What to produce: Your task is to transcribe the entries exactly.

Information given section start

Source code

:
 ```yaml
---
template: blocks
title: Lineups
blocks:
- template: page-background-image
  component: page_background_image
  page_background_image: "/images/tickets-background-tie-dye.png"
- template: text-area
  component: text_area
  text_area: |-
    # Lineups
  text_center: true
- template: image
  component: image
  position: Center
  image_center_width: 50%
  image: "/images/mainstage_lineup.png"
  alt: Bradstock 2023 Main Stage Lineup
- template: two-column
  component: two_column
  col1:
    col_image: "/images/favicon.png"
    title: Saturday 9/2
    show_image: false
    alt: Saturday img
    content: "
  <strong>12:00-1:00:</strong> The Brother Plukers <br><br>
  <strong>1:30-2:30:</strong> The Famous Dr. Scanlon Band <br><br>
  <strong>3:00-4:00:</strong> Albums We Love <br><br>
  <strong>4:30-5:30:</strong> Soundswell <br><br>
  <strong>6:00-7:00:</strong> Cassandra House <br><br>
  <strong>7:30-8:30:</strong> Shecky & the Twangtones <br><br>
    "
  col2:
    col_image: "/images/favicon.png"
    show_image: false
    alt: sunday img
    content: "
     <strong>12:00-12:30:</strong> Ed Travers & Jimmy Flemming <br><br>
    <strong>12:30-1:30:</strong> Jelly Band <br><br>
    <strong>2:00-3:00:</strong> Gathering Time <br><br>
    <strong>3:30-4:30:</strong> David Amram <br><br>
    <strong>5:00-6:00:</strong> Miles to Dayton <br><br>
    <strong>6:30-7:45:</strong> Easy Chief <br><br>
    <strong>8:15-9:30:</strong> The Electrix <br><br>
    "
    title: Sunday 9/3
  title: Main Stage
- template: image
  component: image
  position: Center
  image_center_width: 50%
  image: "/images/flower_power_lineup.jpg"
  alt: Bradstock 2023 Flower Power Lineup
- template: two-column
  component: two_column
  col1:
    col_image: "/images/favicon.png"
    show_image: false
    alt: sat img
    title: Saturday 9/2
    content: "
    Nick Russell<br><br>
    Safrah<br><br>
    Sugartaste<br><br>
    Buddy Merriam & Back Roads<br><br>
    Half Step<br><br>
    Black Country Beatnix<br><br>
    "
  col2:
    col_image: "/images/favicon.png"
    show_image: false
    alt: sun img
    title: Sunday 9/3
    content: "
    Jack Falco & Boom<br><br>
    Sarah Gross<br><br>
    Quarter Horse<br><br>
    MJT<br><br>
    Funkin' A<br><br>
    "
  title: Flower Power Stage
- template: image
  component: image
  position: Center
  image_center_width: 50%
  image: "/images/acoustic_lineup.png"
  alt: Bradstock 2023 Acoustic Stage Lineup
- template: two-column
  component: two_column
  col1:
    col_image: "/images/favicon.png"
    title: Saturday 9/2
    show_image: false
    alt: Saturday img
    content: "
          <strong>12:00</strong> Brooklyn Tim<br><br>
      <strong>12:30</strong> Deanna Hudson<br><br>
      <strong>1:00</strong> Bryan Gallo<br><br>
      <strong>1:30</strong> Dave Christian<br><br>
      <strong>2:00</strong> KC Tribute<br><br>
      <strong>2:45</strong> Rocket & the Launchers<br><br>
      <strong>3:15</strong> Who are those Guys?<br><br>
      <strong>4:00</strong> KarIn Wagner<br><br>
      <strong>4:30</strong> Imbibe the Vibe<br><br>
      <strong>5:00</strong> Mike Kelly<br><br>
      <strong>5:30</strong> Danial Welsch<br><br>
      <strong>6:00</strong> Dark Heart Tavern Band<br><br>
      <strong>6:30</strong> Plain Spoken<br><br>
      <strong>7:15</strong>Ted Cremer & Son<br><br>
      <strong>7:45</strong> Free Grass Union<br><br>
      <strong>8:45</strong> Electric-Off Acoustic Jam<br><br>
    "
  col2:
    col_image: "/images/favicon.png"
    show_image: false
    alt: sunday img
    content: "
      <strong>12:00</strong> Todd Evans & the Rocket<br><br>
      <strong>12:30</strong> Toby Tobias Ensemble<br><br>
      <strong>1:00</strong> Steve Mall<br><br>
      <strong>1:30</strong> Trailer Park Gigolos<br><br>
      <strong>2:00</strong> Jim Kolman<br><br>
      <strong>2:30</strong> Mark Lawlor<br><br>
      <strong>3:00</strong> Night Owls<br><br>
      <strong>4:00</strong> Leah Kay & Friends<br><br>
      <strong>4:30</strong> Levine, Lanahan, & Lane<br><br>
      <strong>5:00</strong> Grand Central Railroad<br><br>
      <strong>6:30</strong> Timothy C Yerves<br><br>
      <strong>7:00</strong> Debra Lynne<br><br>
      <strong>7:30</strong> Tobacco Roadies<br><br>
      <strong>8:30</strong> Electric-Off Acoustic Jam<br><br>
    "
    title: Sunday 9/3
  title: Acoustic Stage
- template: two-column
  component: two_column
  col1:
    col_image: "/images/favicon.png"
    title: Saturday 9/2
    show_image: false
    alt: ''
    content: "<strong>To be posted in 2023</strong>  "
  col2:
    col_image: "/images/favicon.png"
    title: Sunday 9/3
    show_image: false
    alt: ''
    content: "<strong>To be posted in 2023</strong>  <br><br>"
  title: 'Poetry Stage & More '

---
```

Information given section end

Task result:
Source code

:
 ```yaml
---
template: blocks
title: Lineups
blocks:
- template: page-background-image
  component: page_background_image
  page_background_image: "/images/tickets-background-tie-dye.png"
- template: text-area
  component: text_area
  text_area: |-
    # Lineups
  text_center: true
- template: image
  component: image
  position: Center
  image_center_width: 50%
  image: "/images/mainstage_lineup.png"
  alt: Bradstock 2023 Main Stage Lineup
- template: two-column
  component: two_column
  col1:
    col_image: "/images/favicon.png"
    title: Saturday 9/2
    show_image: false
    alt: Saturday img
    content: "
  <strong>12:00-1:00:</strong> The Brother Plukers <br><br>
  <strong>1:30-2:30:</strong> The Famous Dr. Scanlon Band <br><br>
  <strong>3:00-4:00:</strong> Albums We Love <br><br>
  <strong>4:30-5:30:</strong> Soundswell <br><br>
  <strong>6:00-7:00:</strong> Cassandra House <br><br>
  <strong>7:30-8:30:</strong> Shecky & the Twangtones <br><br>
    "
  col2:
    col_image: "/images/favicon.png"
    show_image: false
    alt: sunday img
    content: "
     <strong>12:00-12:30:</strong> Ed Travers & Jimmy Flemming <br><br>
    <strong>12:30-1:30:</strong> Jelly Band <br><br>
    <strong>2:00-3:00:</strong> Gathering Time <br><br>
    <strong>3:30-4:30:</strong> David Amram <br><br>
    <strong>5:00-6:00:</strong> Miles to Dayton <br><br>
    <strong>6:30-7:45:</strong> Easy Chief <br><br>
    <strong>8:15-9:30:</strong> The Electrix <br><br>
    "
    title: Sunday 9/3
  title: Main Stage
- template: image
  component: image
  position: Center
  image_center_width: 50%
  image: "/images/flower_power_lineup.jpg"
  alt: Bradstock 2023 Flower Power Lineup
- template: two-column
  component: two_column
  col1:
    col_image: "/images/favicon.png"
    show_image: false
    alt: sat img
    title: Saturday 9/2
    content: "
    Nick Russell<br><br>
    Safrah<br><br>
    Sugartaste<br><br>
    Buddy Merriam & Back Roads<br><br>
    Half Step<br><br>
    Black Country Beatnix<br><br>
    "
  col2:
    col_image: "/images/favicon.png"
    show_image: false
    alt: sun img
    title: Sunday 9/3
    content: "
    Jack Falco & Boom<br><br>
    Sarah Gross<br><br>
    Quarter Horse<br><br>
    MJT<br><br>
    Funkin' A<br><br>
    "
  title: Flower Power Stage
- template: image
  component: image
  position: Center
  image_center_width: 50%
  image: "/images/acoustic_lineup.png"
  alt: Bradstock 2023 Acoustic Stage Lineup
- template: two-column
  component: two_column
  col1:
    col_image: "/images/favicon.png"
    title: Saturday 9/2
    show_image: false
    alt: Saturday img
    content: "
          <strong>12:00</strong> Brooklyn Tim<br><br>
      <strong>12:30</strong> Deanna Hudson<br><br>
      <strong>1:00</strong> Bryan Gallo<br><br>
      <strong>1:30</strong> Dave Christian<br><br>
      <strong>2:00</strong> KC Tribute<br><br>
      <strong>2:45</strong> Rocket & the Launchers<br><br>
      <strong>3:15</strong> Who are those Guys?<br><br>
      <strong>4:00</strong> KarIn Wagner<br><br>
      <strong>4:30</strong> Imbibe the Vibe<br><br>
      <strong>5:00</strong> Mike Kelly<br><br>
      <strong>5:30</strong> Danial Welsch<br><br>
      <strong>6:00</strong> Dark Heart Tavern Band<br><br>
      <strong>6:30</strong> Plain Spoken<br><br>
      <strong>7:15</strong>Ted Cremer & Son<br><br>
      <strong>7:45</strong> Free Grass Union<br><br>
      <strong>8:45</strong> Electric-Off Acoustic Jam<br><br>
    "
  col2:
    col_image: "/images/favicon.png"
    show_image: false
    alt: sunday img
    content: "
      <strong>12:00</strong> Todd Evans & the Rocket<br><br>
      <strong>12:30</strong> Toby Tobias Ensemble<br><br>
      <strong>1:00</strong> Steve Mall<br><br>
      <strong>1:30</strong> Trailer Park Gigolos<br><br>
      <strong>2:00</strong> Jim Kolman<br><br>
      <strong>2:30</strong> Mark Lawlor<br><br>
      <strong>3:00</strong> Night Owls<br><br>
      <strong>4:00</strong> Leah Kay & Friends<br><br>
      <strong>4:30</strong> Levine, Lanahan, & Lane<br><br>
      <strong>5:00</strong> Grand Central Railroad<br><br>
      <strong>6:30</strong> Timothy C Yerves<br><br>
      <strong>7:00</strong> Debra Lynne<br><br>
      <strong>7:30</strong> Tobacco Roadies<br><br>
      <strong>8:30</strong> Electric-Off Acoustic Jam<br><br>
    "
    title: Sunday 9/3
  title: Acoustic Stage
- template: two-column
  component: two_column
  col1:
    col_image: "/images/favicon.png"
    title: Saturday 9/2
    show_image: false
    alt: ''
    content: "<strong>To be posted in 2023</strong>  "
  col2:
    col_image: "/images/favicon.png"
    title: Sunday 9/3
    show_image: false
    alt: ''
    content: "<strong>To be posted in 2023</strong>  <br><br>"
  title: 'Poetry Stage & More '

---
```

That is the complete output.